*TASK INSTRUCTIONS*:
Repeat the entries exactly, keeping every line as it is.

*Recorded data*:
━━━━━━━━━━

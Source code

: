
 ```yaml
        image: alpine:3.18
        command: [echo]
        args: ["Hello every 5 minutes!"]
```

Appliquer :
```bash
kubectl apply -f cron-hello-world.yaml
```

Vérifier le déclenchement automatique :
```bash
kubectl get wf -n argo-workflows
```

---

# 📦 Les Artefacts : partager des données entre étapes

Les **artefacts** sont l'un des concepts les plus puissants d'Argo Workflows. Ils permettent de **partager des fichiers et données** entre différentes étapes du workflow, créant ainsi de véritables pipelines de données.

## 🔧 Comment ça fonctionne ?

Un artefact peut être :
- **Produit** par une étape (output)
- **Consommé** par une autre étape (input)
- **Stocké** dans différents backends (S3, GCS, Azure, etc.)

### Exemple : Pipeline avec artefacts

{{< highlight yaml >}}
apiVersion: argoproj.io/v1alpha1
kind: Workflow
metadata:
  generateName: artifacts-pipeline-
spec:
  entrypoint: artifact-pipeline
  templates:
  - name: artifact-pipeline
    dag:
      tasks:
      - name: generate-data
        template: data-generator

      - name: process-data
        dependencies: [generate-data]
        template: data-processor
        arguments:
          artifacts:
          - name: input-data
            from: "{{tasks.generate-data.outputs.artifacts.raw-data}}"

━━━━━━━━━━

*SOLUTION TO THIS PROBLEM*:
Source code

:
 ```yaml
        image: alpine:3.18
        command: [echo]
        args: ["Hello every 5 minutes!"]
```

Appliquer :
```bash
kubectl apply -f cron-hello-world.yaml
```

Vérifier le déclenchement automatique :
```bash
kubectl get wf -n argo-workflows
```

---

# 📦 Les Artefacts : partager des données entre étapes

Les **artefacts** sont l'un des concepts les plus puissants d'Argo Workflows. Ils permettent de **partager des fichiers et données** entre différentes étapes du workflow, créant ainsi de véritables pipelines de données.

## 🔧 Comment ça fonctionne ?

Un artefact peut être :
- **Produit** par une étape (output)
- **Consommé** par une autre étape (input)
- **Stocké** dans différents backends (S3, GCS, Azure, etc.)

### Exemple : Pipeline avec artefacts

{{< highlight yaml >}}
apiVersion: argoproj.io/v1alpha1
kind: Workflow
metadata:
  generateName: artifacts-pipeline-
spec:
  entrypoint: artifact-pipeline
  templates:
  - name: artifact-pipeline
    dag:
      tasks:
      - name: generate-data
        template: data-generator

      - name: process-data
        dependencies: [generate-data]
        template: data-processor
        arguments:
          artifacts:
          - name: input-data
            from: "{{tasks.generate-data.outputs.artifacts.raw-data}}"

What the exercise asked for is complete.